Petani tidak dapat menolak untuk menjual hasil panennya pada
tengkulak, karena hasil produk hasil pertanian tidak dapat bertahan lama. Jika
mereka tidak menjualnya maka hasil panenya akan busuk dan tidak akan ada yang
mau membelinya, kemudian darimana mereka akan mendapat modal untuk kembali
menanam jika bukan dari hasil penjualan pada tengkulak. Inilah mengapa petani tidak mudah untuk
makmur, untuk hasil usaha yang sangat keraspun hanya dihargai sedikit sekali
bahkan untuk biaya pendidikan pun sulit.
Membeli dengan harga seminim mungkin dan menjual dengan harga
setinggi mungkin, itulah prinsip tengkulak. Tidak memperhatikan tingkat
kesulitan dan biaya penanaman, sekali lagi ini menjadi hal miris bagi petani.

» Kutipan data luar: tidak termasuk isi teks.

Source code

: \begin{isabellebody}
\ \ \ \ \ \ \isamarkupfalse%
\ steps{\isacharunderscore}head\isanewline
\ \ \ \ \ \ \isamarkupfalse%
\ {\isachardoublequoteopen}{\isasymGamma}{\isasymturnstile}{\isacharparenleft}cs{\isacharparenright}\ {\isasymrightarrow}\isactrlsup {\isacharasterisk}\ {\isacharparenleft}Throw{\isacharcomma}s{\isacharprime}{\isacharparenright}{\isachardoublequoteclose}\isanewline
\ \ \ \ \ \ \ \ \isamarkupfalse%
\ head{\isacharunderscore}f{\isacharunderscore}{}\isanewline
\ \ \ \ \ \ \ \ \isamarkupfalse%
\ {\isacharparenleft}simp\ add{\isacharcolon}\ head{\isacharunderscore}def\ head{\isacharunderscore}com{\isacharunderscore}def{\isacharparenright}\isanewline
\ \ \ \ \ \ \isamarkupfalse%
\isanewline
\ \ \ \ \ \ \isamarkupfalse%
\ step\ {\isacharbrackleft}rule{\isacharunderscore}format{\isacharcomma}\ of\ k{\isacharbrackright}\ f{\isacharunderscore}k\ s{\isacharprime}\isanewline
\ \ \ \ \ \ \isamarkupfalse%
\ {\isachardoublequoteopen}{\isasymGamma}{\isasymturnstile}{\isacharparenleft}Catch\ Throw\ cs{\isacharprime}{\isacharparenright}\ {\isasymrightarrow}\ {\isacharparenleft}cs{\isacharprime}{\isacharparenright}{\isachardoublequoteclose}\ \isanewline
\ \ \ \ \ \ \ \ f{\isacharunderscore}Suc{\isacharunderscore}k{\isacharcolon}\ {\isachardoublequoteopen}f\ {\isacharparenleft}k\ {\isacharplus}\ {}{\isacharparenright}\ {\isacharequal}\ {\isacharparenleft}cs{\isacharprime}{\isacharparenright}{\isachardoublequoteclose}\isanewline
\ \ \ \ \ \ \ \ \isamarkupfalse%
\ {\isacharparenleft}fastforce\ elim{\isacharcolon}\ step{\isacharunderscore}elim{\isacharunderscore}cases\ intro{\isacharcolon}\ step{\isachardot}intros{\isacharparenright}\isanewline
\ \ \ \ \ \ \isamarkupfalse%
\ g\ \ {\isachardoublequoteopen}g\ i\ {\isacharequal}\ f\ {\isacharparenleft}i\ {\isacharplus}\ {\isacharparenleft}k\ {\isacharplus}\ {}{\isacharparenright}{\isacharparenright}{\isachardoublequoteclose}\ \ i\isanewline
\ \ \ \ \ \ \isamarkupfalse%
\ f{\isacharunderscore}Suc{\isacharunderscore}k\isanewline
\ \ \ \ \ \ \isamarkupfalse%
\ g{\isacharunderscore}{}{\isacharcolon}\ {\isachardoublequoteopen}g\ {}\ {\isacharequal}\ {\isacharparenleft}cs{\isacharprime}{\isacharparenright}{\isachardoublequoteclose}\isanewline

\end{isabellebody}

Dan sekali lagi hal inipun menjadi angin pantai yang berlalu bagi masyarakat
dan pemerintah. Bahkan mungkin pemerintah pun membeli hasil panen petani dengan
harga rendah untuk mengurangi pengeluaran negara atau untuk mungkin
kepentingannya sendiri. Entahlah mungkin itu menjadi pertanyaan yang tidak
perlu dijawab.
Kini pemerintah sedang gencar-gencarnya melakukan pembaruan
teknologi pertanian, memang hal ini sangat membantu petani untuk meningkatkan
hasil panennya. Namun hal lain yang belum sempat difikirkan adalah jumlah
pengangguran menjadi bertambah. Jika mulanya untuk membajak sawah butuh lima
orang petani kini dapat diselesaikan oleh seorang atau dua orang dengan
menggunakan traktor. Bukan mengatakan bahwa pengaruh teknologi itu buruk bagi
petani, hanya saja dampak teknologi menjadi buruk karena tidak diimbangi dengan
kealian yang cukup.
Sebelumnya dikatakan bahwa untuk biaya pendidikan saja sulit,
hingga darimana para petani mendapat keahlian lebih untuk menggunakan
teknologi. Mungkin sebagian petani mampu mengeyam pendidikan dan mampu
menggunakan teknologi pertanian sesuai fungsinya. Akan tetapi sebagian yang
lain yang tidak mampu mengeyam pendidikan, hanya mampu merasakan dampak dari
teknologi tersebut. Oleh karena itu, pendidikan yang menunjang bagi petani pun
menjadi salah satu hal yang harus dibenahi.